Así que, decidió ocultárselo a Xu Jing.
—Fui muy claro ese día. Como forastera, puedes situarte en una posición de superioridad moral y criticar sin miedo, pero yo soy un aldeano nativo del Pueblo del Dragón Blanco. Cuando no podía pagar la matrícula de la escuela, mucha gente me apoyó. ¿Cómo podría yo mismo enviarlos a su perdición?
—Ayudé a esa mujer porque Wei Bao fue demasiado inhumano, pero seguro que las demás no son tan desdichadas como ella, ¿no?
—No soy un salvador. Hay tanta gente sufriendo en este mundo, ¿cómo podría salvarlos a todos?
La actitud de Zhang Xiaoshan era muy firme y no dejaba lugar a la contradicción.
La expectación en el rostro de Xu Jing se había convertido en decepción.
—Bien, entiendo tus dificultades; no seré terca.
—Puedes estar tranquilo, no hablaré a la ligera sobre tu asunto con esa mujer.
—Si sigues preocupado, más te valdría cortarme la lengua.
Era evidente que Xu Jing estaba algo enfadada por la negativa de Zhang Xiaoshan; sus palabras estaban teñidas de un poco de rencor.
Zhang Xiaoshan no se enfadó.
Al contrario, consoló a Xu Jing, diciendo.

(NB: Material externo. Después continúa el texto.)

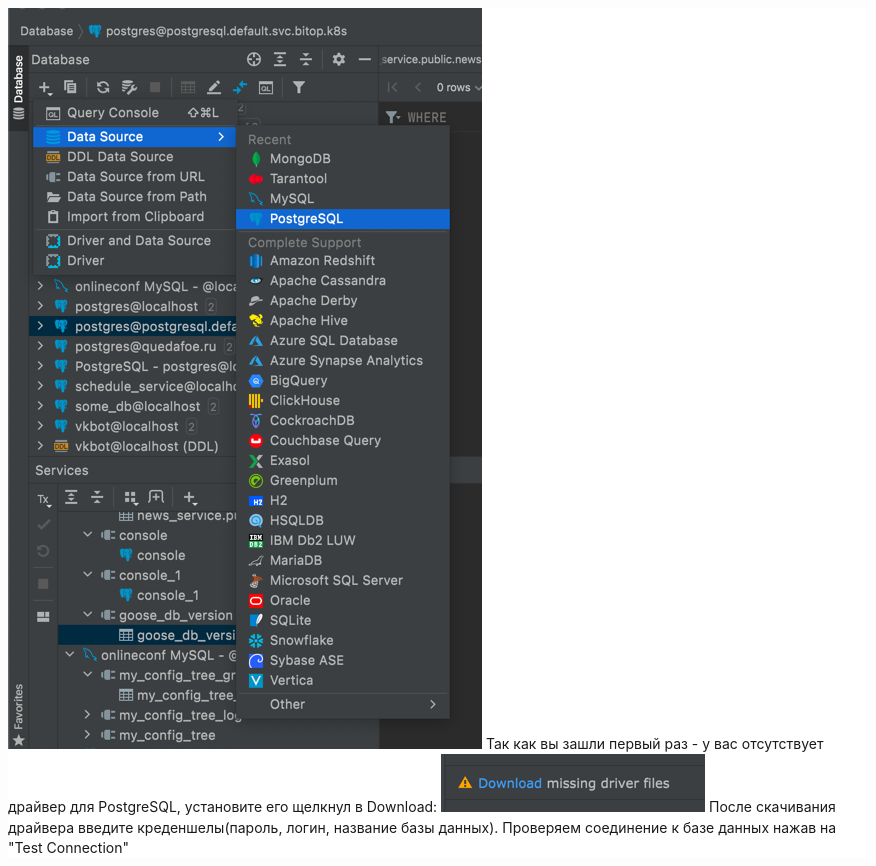 ![Создание проекта](docs/3.png)
Так как вы зашли первый раз - у вас отсутствует драйвер для PostgreSQL, установите его щелкнул в Download:
![Создание проекта](docs/4.png)
После скачивания драйвера введите креденшелы(пароль, логин, название базы данных). Проверяем соединение к базе данных нажав на "Test Connection"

—Señorita Xu, es usted una buena persona, lo sé. Pero hay tanta gente desafortunada en este mundo… ¿cree que puede ayudarlos a todos? Y si tuviera la capacidad de ayudar, eso sería una cosa, pero cuando no la tiene, ¿debería forzarse a ayudar de todos modos?
Al oír esto, Xu Jing no se desanimó.
Miró a Zhang Xiaoshan con una expresión desafiante.
—Entiendo lo que dices, pero mientras lo vea, tengo que intervenir. De lo contrario, mi conciencia no me dejará en paz. Si puedo tener éxito o no, eso es un asunto para más tarde; mi primer reto es tener la conciencia tranquila.
—De todos modos, las salves tú o no, yo definitivamente voy a hacerlo.
Dicho esto, Xu Jing giró la cabeza y se fue.
Era evidente que estaba enfadada.
Zhang Xiaoshan no impidió que se fuera.
Mientras estuviera seguro de que Xu Jing no lo traicionaría, ella era libre de hacer lo que quisiera.
«Sin embargo, esta señorita Xu es realmente interesante».
Recordar lo que Xu Jing acababa de decir reafirmó aún más la determinación de Zhang Xiaoshan de salvar a la gente en secreto.
Ante todo, tenía que tener la conciencia tranquila.
Siguió a Xu Jing en silencio, la escoltó de vuelta a la escuela y luego regresó él mismo a la enfermería.
Ya eran las cuatro de la madrugada.
Zhang Xiaoshan estaba cansado y somnoliento.
Cayó en un sueño profundo en cuanto tocó la cama.
—Mi señor, mi señor.
Aturdido, Zhang Xiaoshan oyó una voz que lo llamaba al oído.
Al abrir los ojos, todo lo que pudo ver fue una ilimitada extensión de blancura, y de pie ante él había un hada deslumbrante, una Persona Celestial vestida de blanco, apenas visible.
Era la Chica Dragón Susu.
Zhang Xiaoshan había entrado una vez más en el Mini Mundo de la Bola de Dragón y había visto a Susu.
Pero esta vez, la Chica Dragón Susu era bastante diferente de lo habitual.
En el pasado, la figura de Susu era muy etérea, como una ilusión fugaz, pero ahora parecía algo real.
Zhang Xiaoshan incluso podía distinguir claramente las ligeras patas de gallo en el rabillo de los ojos de Susu.
—¿Susu, tú…?
Al ver este cambio, Zhang Xiaoshan no pudo evitar sentir un poco de curiosidad.